**Exercise**. Retype all entries exactly as they stand, excluding pictures.

**Data section**.
━━━━
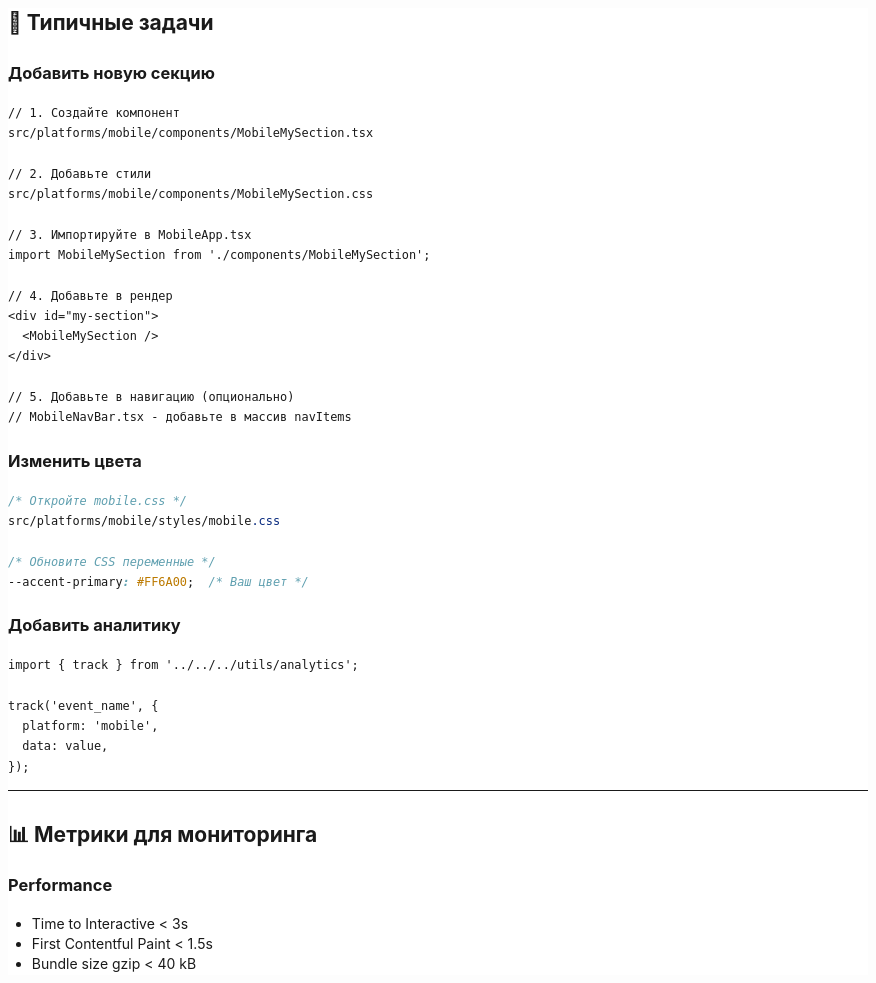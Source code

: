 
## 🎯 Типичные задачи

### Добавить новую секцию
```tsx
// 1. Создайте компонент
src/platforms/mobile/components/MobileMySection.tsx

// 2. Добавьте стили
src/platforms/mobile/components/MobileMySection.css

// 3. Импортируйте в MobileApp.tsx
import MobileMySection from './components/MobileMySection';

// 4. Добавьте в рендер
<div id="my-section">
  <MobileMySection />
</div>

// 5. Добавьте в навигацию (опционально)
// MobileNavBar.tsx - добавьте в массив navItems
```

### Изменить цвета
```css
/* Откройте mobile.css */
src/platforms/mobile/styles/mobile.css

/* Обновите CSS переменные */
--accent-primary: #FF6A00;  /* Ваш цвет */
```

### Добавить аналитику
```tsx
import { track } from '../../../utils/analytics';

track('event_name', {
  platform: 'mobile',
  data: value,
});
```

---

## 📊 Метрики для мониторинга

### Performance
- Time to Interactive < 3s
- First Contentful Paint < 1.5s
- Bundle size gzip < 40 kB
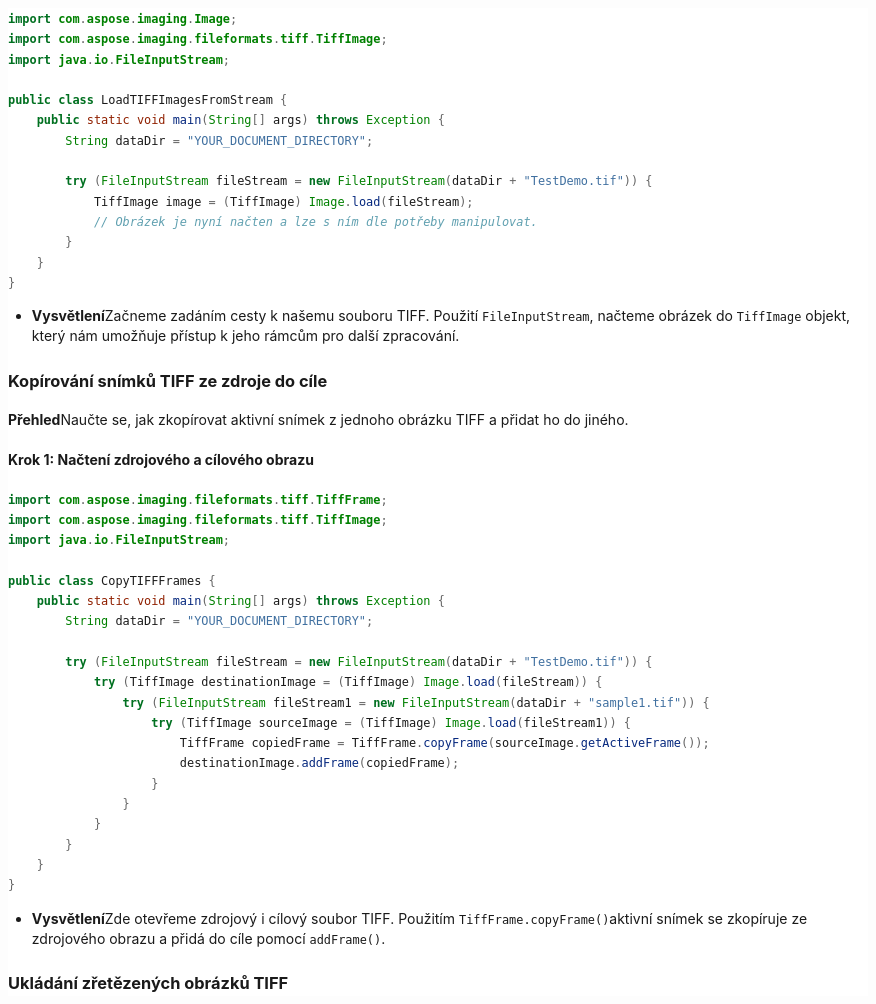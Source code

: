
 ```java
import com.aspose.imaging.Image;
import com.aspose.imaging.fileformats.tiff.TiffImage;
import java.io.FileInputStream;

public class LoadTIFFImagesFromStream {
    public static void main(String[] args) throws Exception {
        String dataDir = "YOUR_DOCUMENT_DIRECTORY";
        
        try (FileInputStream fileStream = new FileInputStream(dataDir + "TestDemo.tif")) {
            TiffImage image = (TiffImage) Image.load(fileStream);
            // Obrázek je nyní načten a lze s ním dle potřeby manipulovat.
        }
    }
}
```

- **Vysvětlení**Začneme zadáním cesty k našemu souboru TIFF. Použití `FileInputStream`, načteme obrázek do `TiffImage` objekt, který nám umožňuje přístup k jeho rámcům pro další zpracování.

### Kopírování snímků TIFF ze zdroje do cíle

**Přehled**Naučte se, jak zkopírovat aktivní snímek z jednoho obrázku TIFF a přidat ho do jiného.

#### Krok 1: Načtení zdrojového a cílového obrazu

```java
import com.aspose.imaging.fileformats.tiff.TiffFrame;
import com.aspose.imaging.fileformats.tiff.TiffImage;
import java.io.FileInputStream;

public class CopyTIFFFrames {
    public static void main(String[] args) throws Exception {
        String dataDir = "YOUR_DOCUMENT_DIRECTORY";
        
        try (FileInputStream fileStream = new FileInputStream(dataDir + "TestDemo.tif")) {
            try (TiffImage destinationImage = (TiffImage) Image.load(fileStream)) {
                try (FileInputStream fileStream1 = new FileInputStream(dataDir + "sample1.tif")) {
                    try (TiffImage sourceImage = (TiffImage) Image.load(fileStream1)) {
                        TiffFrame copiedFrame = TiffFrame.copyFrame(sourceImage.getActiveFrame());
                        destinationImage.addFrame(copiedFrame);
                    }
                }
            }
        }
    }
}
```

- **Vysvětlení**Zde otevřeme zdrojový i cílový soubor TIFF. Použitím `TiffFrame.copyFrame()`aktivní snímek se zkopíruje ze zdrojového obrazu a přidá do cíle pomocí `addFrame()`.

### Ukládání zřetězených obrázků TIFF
━━━━
**Response for this exercise**.
Source code

: 
## 🎯 Типичные задачи

### Добавить новую секцию
```tsx
// 1. Создайте компонент
src/platforms/mobile/components/MobileMySection.tsx

// 2. Добавьте стили
src/platforms/mobile/components/MobileMySection.css

// 3. Импортируйте в MobileApp.tsx
import MobileMySection from './components/MobileMySection';

// 4. Добавьте в рендер
<div id="my-section">
  <MobileMySection />
</div>

// 5. Добавьте в навигацию (опционально)
// MobileNavBar.tsx - добавьте в массив navItems
```

### Изменить цвета
```css
/* Откройте mobile.css */
src/platforms/mobile/styles/mobile.css

/* Обновите CSS переменные */
--accent-primary: #FF6A00;  /* Ваш цвет */
```

### Добавить аналитику
```tsx
import { track } from '../../../utils/analytics';

track('event_name', {
  platform: 'mobile',
  data: value,
});
```

---

## 📊 Метрики для мониторинга

### Performance
- Time to Interactive < 3s
- First Contentful Paint < 1.5s
- Bundle size gzip < 40 kB
Source code

:
 ```java
import com.aspose.imaging.Image;
import com.aspose.imaging.fileformats.tiff.TiffImage;
import java.io.FileInputStream;

public class LoadTIFFImagesFromStream {
    public static void main(String[] args) throws Exception {
        String dataDir = "YOUR_DOCUMENT_DIRECTORY";
        
        try (FileInputStream fileStream = new FileInputStream(dataDir + "TestDemo.tif")) {
            TiffImage image = (TiffImage) Image.load(fileStream);
            // Obrázek je nyní načten a lze s ním dle potřeby manipulovat.
        }
    }
}
```

- **Vysvětlení**Začneme zadáním cesty k našemu souboru TIFF. Použití `FileInputStream`, načteme obrázek do `TiffImage` objekt, který nám umožňuje přístup k jeho rámcům pro další zpracování.

### Kopírování snímků TIFF ze zdroje do cíle

**Přehled**Naučte se, jak zkopírovat aktivní snímek z jednoho obrázku TIFF a přidat ho do jiného.

#### Krok 1: Načtení zdrojového a cílového obrazu

```java
import com.aspose.imaging.fileformats.tiff.TiffFrame;
import com.aspose.imaging.fileformats.tiff.TiffImage;
import java.io.FileInputStream;

public class CopyTIFFFrames {
    public static void main(String[] args) throws Exception {
        String dataDir = "YOUR_DOCUMENT_DIRECTORY";
        
        try (FileInputStream fileStream = new FileInputStream(dataDir + "TestDemo.tif")) {
            try (TiffImage destinationImage = (TiffImage) Image.load(fileStream)) {
                try (FileInputStream fileStream1 = new FileInputStream(dataDir + "sample1.tif")) {
                    try (TiffImage sourceImage = (TiffImage) Image.load(fileStream1)) {
                        TiffFrame copiedFrame = TiffFrame.copyFrame(sourceImage.getActiveFrame());
                        destinationImage.addFrame(copiedFrame);
                    }
                }
            }
        }
    }
}
```

- **Vysvětlení**Zde otevřeme zdrojový i cílový soubor TIFF. Použitím `TiffFrame.copyFrame()`aktivní snímek se zkopíruje ze zdrojového obrazu a přidá do cíle pomocí `addFrame()`.

### Ukládání zřetězených obrázků TIFF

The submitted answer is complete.